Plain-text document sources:
━━━

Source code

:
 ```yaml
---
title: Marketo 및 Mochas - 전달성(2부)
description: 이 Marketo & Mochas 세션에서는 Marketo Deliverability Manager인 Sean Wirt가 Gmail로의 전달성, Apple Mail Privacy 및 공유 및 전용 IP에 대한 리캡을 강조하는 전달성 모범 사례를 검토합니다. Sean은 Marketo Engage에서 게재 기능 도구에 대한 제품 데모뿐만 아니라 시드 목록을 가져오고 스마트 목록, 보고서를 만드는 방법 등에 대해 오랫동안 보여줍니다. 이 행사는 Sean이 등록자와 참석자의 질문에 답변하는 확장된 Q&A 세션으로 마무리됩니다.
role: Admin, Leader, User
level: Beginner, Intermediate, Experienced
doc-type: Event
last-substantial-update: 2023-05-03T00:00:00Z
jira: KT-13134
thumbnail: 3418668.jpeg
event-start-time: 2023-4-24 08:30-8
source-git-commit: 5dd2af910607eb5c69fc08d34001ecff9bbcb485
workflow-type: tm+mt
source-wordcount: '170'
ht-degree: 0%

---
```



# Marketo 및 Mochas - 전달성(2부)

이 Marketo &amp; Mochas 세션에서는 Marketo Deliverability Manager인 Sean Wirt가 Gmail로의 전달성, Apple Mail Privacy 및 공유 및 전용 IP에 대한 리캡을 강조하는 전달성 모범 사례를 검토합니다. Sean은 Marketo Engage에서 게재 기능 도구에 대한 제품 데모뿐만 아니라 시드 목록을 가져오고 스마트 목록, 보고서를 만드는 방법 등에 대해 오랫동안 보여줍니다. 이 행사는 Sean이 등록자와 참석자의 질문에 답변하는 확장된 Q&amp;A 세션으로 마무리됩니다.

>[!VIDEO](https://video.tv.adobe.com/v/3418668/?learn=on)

━━━

▸ Your goal: From the first line to the last, write out the data exactly.

▸ Expected output:
Source code

:
 ```yaml
---
title: Marketo 및 Mochas - 전달성(2부)
description: 이 Marketo & Mochas 세션에서는 Marketo Deliverability Manager인 Sean Wirt가 Gmail로의 전달성, Apple Mail Privacy 및 공유 및 전용 IP에 대한 리캡을 강조하는 전달성 모범 사례를 검토합니다. Sean은 Marketo Engage에서 게재 기능 도구에 대한 제품 데모뿐만 아니라 시드 목록을 가져오고 스마트 목록, 보고서를 만드는 방법 등에 대해 오랫동안 보여줍니다. 이 행사는 Sean이 등록자와 참석자의 질문에 답변하는 확장된 Q&A 세션으로 마무리됩니다.
role: Admin, Leader, User
level: Beginner, Intermediate, Experienced
doc-type: Event
last-substantial-update: 2023-05-03T00:00:00Z
jira: KT-13134
thumbnail: 3418668.jpeg
event-start-time: 2023-4-24 08:30-8
source-git-commit: 5dd2af910607eb5c69fc08d34001ecff9bbcb485
workflow-type: tm+mt
source-wordcount: '170'
ht-degree: 0%

---
```



# Marketo 및 Mochas - 전달성(2부)

이 Marketo &amp; Mochas 세션에서는 Marketo Deliverability Manager인 Sean Wirt가 Gmail로의 전달성, Apple Mail Privacy 및 공유 및 전용 IP에 대한 리캡을 강조하는 전달성 모범 사례를 검토합니다. Sean은 Marketo Engage에서 게재 기능 도구에 대한 제품 데모뿐만 아니라 시드 목록을 가져오고 스마트 목록, 보고서를 만드는 방법 등에 대해 오랫동안 보여줍니다. 이 행사는 Sean이 등록자와 참석자의 질문에 답변하는 확장된 Q&amp;A 세션으로 마무리됩니다.

>[!VIDEO](https://video.tv.adobe.com/v/3418668/?learn=on)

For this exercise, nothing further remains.